Kapitel 03 - Kleine Buena

Das erste Ergebnis meiner vielseitigen Korrespondenz zeigte sich in den ersten Septembertagen des Jahres 1961. Aus England kam meine erste Abessinierkatze "Taishun Cleonie". Sie war gut drei Monate alt, sehr anhänglich und zärtlich, und sie war so schön, wie ich gehofft hatte, dass sie sein würde.
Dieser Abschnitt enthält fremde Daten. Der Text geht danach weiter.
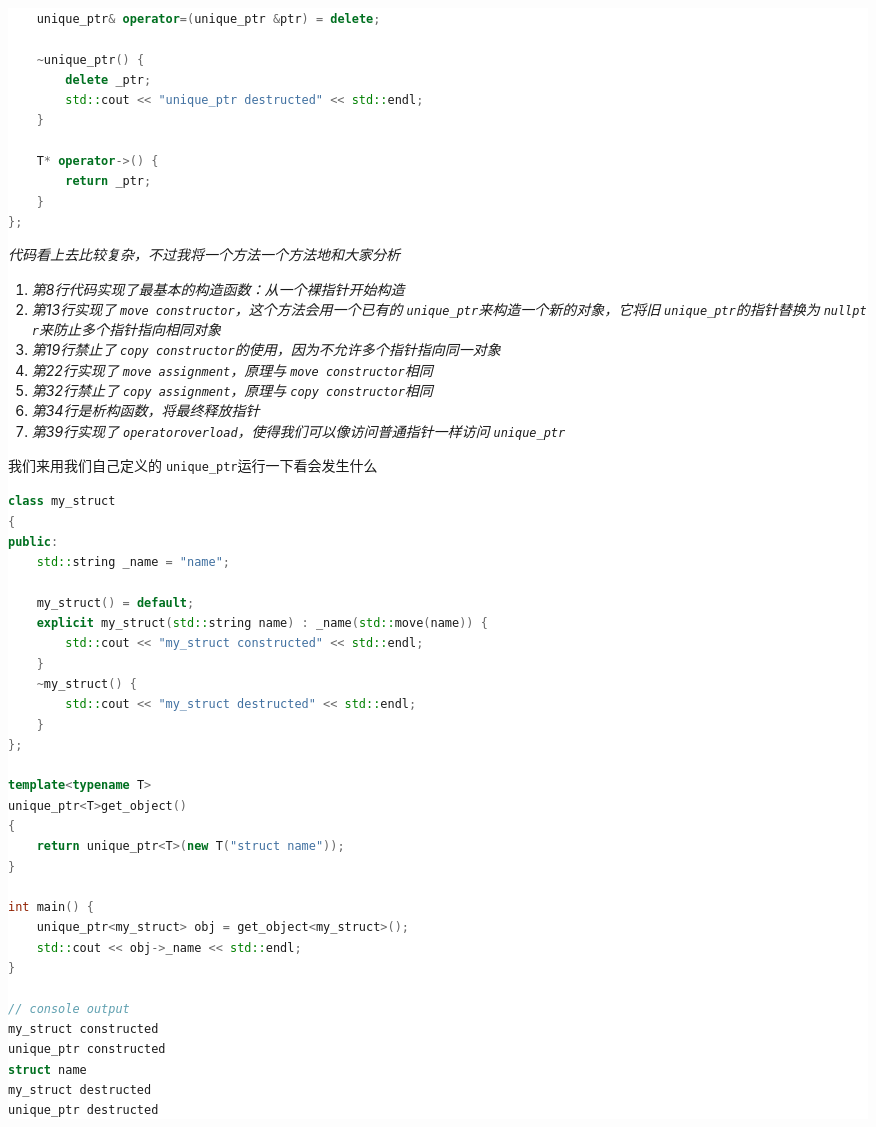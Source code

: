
 ```cpp
    unique_ptr& operator=(unique_ptr &ptr) = delete;

    ~unique_ptr() {
        delete _ptr;
        std::cout << "unique_ptr destructed" << std::endl;
    }

    T* operator->() {
        return _ptr; 
    }
};
```

*代码看上去比较复杂，不过我将一个方法一个方法地和大家分析*

1. *第8行代码实现了最基本的构造函数：从一个裸指针开始构造*
2. *第13行实现了 `move constructor`，这个方法会用一个已有的 `unique_ptr`来构造一个新的对象，它将旧 `unique_ptr`的指针替换为 `nullptr`来防止多个指针指向相同对象*
3. *第19行禁止了 `copy constructor`的使用，因为不允许多个指针指向同一对象*
4. *第22行实现了 `move assignment`，原理与 `move constructor`相同*
5. *第32行禁止了 `copy assignment`，原理与 `copy constructor`相同*
6. *第34行是析构函数，将最终释放指针*
7. *第39行实现了 `operatoroverload`，使得我们可以像访问普通指针一样访问 `unique_ptr`*

我们来用我们自己定义的 `unique_ptr`运行一下看会发生什么

```cpp
class my_struct
{
public:
    std::string _name = "name";

    my_struct() = default;
    explicit my_struct(std::string name) : _name(std::move(name)) {
        std::cout << "my_struct constructed" << std::endl;
    }
    ~my_struct() {
        std::cout << "my_struct destructed" << std::endl;
    }
};

template<typename T>
unique_ptr<T>get_object()
{
    return unique_ptr<T>(new T("struct name"));
}

int main() {
    unique_ptr<my_struct> obj = get_object<my_struct>();
    std::cout << obj->_name << std::endl;
}

// console output
my_struct constructed
unique_ptr constructed
struct name
my_struct destructed
unique_ptr destructed
```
Ein schlankes Körperchen, beweglich, elegant und gehüllt in ein löwenfarbiges Fell.

Der Vergleich mit Löwen wird bei Abessiniern oft gemacht. Sie haben einen geschmeidigen Körper und die etwas tänzelnden Bewegungen. Das Fell der "wildfarbenen" Abessinier erinnert an die Farbe des Löwenfelles. Das bringt ihnen dann auch den oft etwas scherzend ausgesprochenen Namen "Miniaturlöwen" oder der kleinen "Salonlöwen" ein. In Wirklichkeit stammen sie wohl - ebenso wie unsere Hauskatzen - von den ägyptischen Falbkatzen ab, nur ist bei den Abessiniern bewusst auf die "Fast-Kopie" der Falbkatze gezüchtet. Jedenfalls war das so in den letzten Jahren des vorigen Jahrhunderts, als die Abessinier in England auftauchten bis noch zum zweiten Weltkrieg. Inzwischen hat Katzenzüchter-Ehrgeiz und das Bedürfnis der Menschen die Natur "zu verbessern" da so Einiges verändert.

Die Falbkatzen (Felis silvestris lybica), die bereits etwa im Jahre 2000 vor unserer Zeitrechnung gelebt haben sollen, waren sandfarbige, gelbliche oder auch etwas rötliche, recht zierliche Wildkatzen, die sich scheinbar leicht zähmen ließen. Die Römer brachten sie zu Beginn unserer Zeitrechnung nach Europa.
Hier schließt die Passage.